I grew up fat – not fat enough to be called overweight, not slender enough to be skinny. It was always a middle ground but more than slightly inclined towards the overweight side. However, I was a timid, soft-spoken, round-faced kid that enamored every adult and even fellow children. The fact that I was fat was usually to my advantage, and I was called ‘chubby’ and ‘cute’ all my childhood.
But then, my teenage years arrived. And it’s not fun to wear the same size of clothes as someone four times your age. It’s not fun to go to the beach and look pregnant as a teen. It’s definitely not fun the fact that I couldn’t even go into a shop and buy my school uniform like all the other kids. I had to get my pants tailored because I had too much stomach, but I was also really short, so there didn’t exist a size of pants that would ever fit me.

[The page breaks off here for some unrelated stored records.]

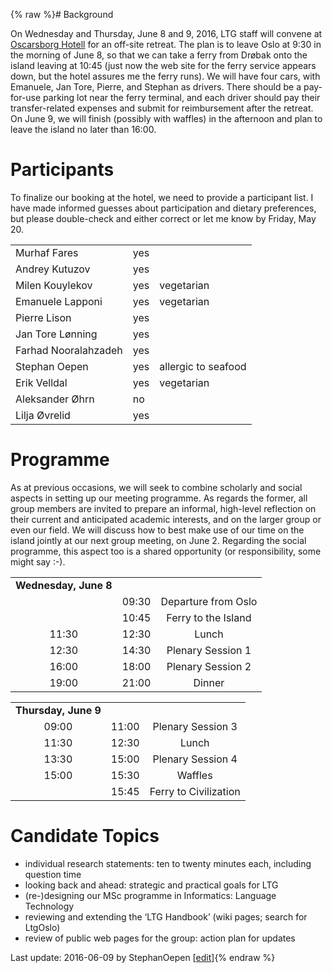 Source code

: {% raw %}# Background

On Wednesday and Thursday, June 8 and 9, 2016, LTG staff will convene at
[Oscarsborg Hotell](http://www.oscarsborghotel.no/) for an off-site
retreat. The plan is to leave Oslo at 9:30 in the morning of June 8, so
that we can take a ferry from Drøbak onto the island leaving at 10:45
(just now the web site for the ferry service appears down, but the hotel
assures me the ferry runs). We will have four cars, with Emanuele, Jan
Tore, Pierre, and Stephan as drivers. There should be a pay-for-use
parking lot near the ferry terminal, and each driver should pay their
transfer-related expenses and submit for reimbursement after the
retreat. On June 9, we will finish (possibly with waffles) in the
afternoon and plan to leave the island no later than 16:00.

# Participants

To finalize our booking at the hotel, we need to provide a participant
list. I have made informed guesses about participation and dietary
preferences, but please double-check and either correct or let me know
by Friday, May 20.

|                      |     |                     |
|----------------------|-----|---------------------|
| Murhaf Fares         | yes |                     |
| Andrey Kutuzov       | yes |                     |
| Milen Kouylekov      | yes | vegetarian          |
| Emanuele Lapponi     | yes | vegetarian          |
| Pierre Lison         | yes |                     |
| Jan Tore Lønning     | yes |                     |
| Farhad Nooralahzadeh | yes |                     |
| Stephan Oepen        | yes | allergic to seafood |
| Erik Velldal         | yes | vegetarian          |
| Aleksander Øhrn      | no  |                     |
| Lilja Øvrelid        | yes |                     |

# Programme

As at previous occasions, we will seek to combine scholarly and social
aspects in setting up our meeting programme. As regards the former, all
group members are invited to prepare an informal, high-level reflection
on their current and anticipated academic interests, and on the larger
group or even our field. We will discuss how to best make use of our
time on the island jointly at our next group meeting, on June 2.
Regarding the social programme, this aspect too is a shared opportunity
(or responsibility, some might say :-).

|                       |       |                     |
|:---------------------:|:-----:|:-------------------:|
| **Wednesday, June 8** |       |                     |
|                       | 09:30 | Departure from Oslo |
|                       | 10:45 | Ferry to the Island |
|         11:30         | 12:30 |        Lunch        |
|         12:30         | 14:30 |  Plenary Session 1  |
|         16:00         | 18:00 |  Plenary Session 2  |
|         19:00         | 21:00 |       Dinner        |

|                      |       |                       |
|:--------------------:|:-----:|:---------------------:|
| **Thursday, June 9** |       |                       |
|        09:00         | 11:00 |   Plenary Session 3   |
|        11:30         | 12:30 |         Lunch         |
|        13:30         | 15:00 |   Plenary Session 4   |
|        15:00         | 15:30 |        Waffles        |
|                      | 15:45 | Ferry to Civilization |

# Candidate Topics

- individual research statements: ten to twenty minutes each,
including question time
- looking back and ahead: strategic and practical goals for LTG
- (re-)designing our MSc programme in Informatics: Language Technology
- reviewing and extending the ‘LTG Handbook’ (wiki pages; search for
LtgOslo)
- review of public web pages for the group: action plan for updates

Last update: 2016-06-09 by StephanOepen [[edit](https://github.com/delph-in/docs/wiki/LtgOslo_Oscarsborg/_edit)]{% endraw %}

Nearing the end of my teenage years, I tried to lose weight consciously. But those were lame attempts. Eating one piece of cake instead of two and exercising once every two weeks or so. It was embarrassing. And by the time I started university I was unsurprisingly dealing with some sort of depression. This resulted in me gaining even more weight, which worsened my mental health. Which made me gain more and more weight. It was no longer cute, I was no longer a kid, and it was terrible. This ignited some kind of existential crisis in me. I cut my hair really short and went out to buy clothes, but after a pair or two, I realized I wanted smaller clothes. And this time I was determined. That day I jogged my way back home and when I arrived, tired and sweating I looked at myself in the mirror and realized I could get in shape if I tried really hard I could really get in shape.
The very next day I bought a bike. Thankfully I had learned when I was a kid, and I perfectly remembered everything. However, there was a downside to my choice of exercise. It turns out that when an overweight person goes out cycling around the city, even in parks, this person raises a lot of uncomfortable stares. Arriving home drained and demoralized, I was about to quit my goal of getting in shape. But then I remembered a magical sign I had read when I bought my bike. “We change regular bikes for mountain bikes.” It was like a light bulb had just been turned on in my mind. Where could I go to exercise that I wouldn’t raise stares, that people would leave me alone, that I would be at peace and also striving towards my goal? The mountains.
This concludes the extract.